**What to do**
Send back the entries exactly as they were given.
————
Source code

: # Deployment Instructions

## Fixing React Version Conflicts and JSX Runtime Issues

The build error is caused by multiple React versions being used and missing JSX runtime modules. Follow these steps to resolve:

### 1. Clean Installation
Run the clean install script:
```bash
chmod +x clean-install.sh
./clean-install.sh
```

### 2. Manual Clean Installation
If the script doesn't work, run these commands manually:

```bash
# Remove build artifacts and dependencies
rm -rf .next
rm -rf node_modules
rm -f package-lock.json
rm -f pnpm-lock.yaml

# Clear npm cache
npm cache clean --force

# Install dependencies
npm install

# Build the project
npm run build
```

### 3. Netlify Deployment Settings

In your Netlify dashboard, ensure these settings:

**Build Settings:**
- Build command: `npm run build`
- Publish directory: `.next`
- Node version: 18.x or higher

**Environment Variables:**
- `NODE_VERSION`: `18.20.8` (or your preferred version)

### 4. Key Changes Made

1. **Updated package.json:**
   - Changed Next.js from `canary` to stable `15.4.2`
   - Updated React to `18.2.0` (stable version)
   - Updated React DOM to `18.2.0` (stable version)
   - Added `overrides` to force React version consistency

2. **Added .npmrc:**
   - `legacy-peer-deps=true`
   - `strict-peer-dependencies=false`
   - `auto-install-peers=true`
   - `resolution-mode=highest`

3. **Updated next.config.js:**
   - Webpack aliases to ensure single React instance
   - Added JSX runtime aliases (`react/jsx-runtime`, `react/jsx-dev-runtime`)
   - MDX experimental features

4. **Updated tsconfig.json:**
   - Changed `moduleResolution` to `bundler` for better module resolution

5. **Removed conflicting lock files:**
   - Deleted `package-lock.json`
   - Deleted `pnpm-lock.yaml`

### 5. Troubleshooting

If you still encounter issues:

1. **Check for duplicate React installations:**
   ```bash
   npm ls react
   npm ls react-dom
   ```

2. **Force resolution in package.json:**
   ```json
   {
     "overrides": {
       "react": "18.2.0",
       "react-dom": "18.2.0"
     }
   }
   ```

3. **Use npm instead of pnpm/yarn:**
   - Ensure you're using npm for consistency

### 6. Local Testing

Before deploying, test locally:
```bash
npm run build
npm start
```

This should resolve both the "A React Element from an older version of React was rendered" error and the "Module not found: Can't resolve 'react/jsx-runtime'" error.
————
**Expected answer**
Source code

: # Deployment Instructions

## Fixing React Version Conflicts and JSX Runtime Issues

The build error is caused by multiple React versions being used and missing JSX runtime modules. Follow these steps to resolve:

### 1. Clean Installation
Run the clean install script:
```bash
chmod +x clean-install.sh
./clean-install.sh
```

### 2. Manual Clean Installation
If the script doesn't work, run these commands manually:

```bash
# Remove build artifacts and dependencies
rm -rf .next
rm -rf node_modules
rm -f package-lock.json
rm -f pnpm-lock.yaml

# Clear npm cache
npm cache clean --force

# Install dependencies
npm install

# Build the project
npm run build
```

### 3. Netlify Deployment Settings

In your Netlify dashboard, ensure these settings:

**Build Settings:**
- Build command: `npm run build`
- Publish directory: `.next`
- Node version: 18.x or higher

**Environment Variables:**
- `NODE_VERSION`: `18.20.8` (or your preferred version)

### 4. Key Changes Made

1. **Updated package.json:**
   - Changed Next.js from `canary` to stable `15.4.2`
   - Updated React to `18.2.0` (stable version)
   - Updated React DOM to `18.2.0` (stable version)
   - Added `overrides` to force React version consistency

2. **Added .npmrc:**
   - `legacy-peer-deps=true`
   - `strict-peer-dependencies=false`
   - `auto-install-peers=true`
   - `resolution-mode=highest`

3. **Updated next.config.js:**
   - Webpack aliases to ensure single React instance
   - Added JSX runtime aliases (`react/jsx-runtime`, `react/jsx-dev-runtime`)
   - MDX experimental features

4. **Updated tsconfig.json:**
   - Changed `moduleResolution` to `bundler` for better module resolution

5. **Removed conflicting lock files:**
   - Deleted `package-lock.json`
   - Deleted `pnpm-lock.yaml`

### 5. Troubleshooting

If you still encounter issues:

1. **Check for duplicate React installations:**
   ```bash
   npm ls react
   npm ls react-dom
   ```

2. **Force resolution in package.json:**
   ```json
   {
     "overrides": {
       "react": "18.2.0",
       "react-dom": "18.2.0"
     }
   }
   ```

3. **Use npm instead of pnpm/yarn:**
   - Ensure you're using npm for consistency

### 6. Local Testing

Before deploying, test locally:
```bash
npm run build
npm start
```

This should resolve both the "A React Element from an older version of React was rendered" error and the "Module not found: Can't resolve 'react/jsx-runtime'" error.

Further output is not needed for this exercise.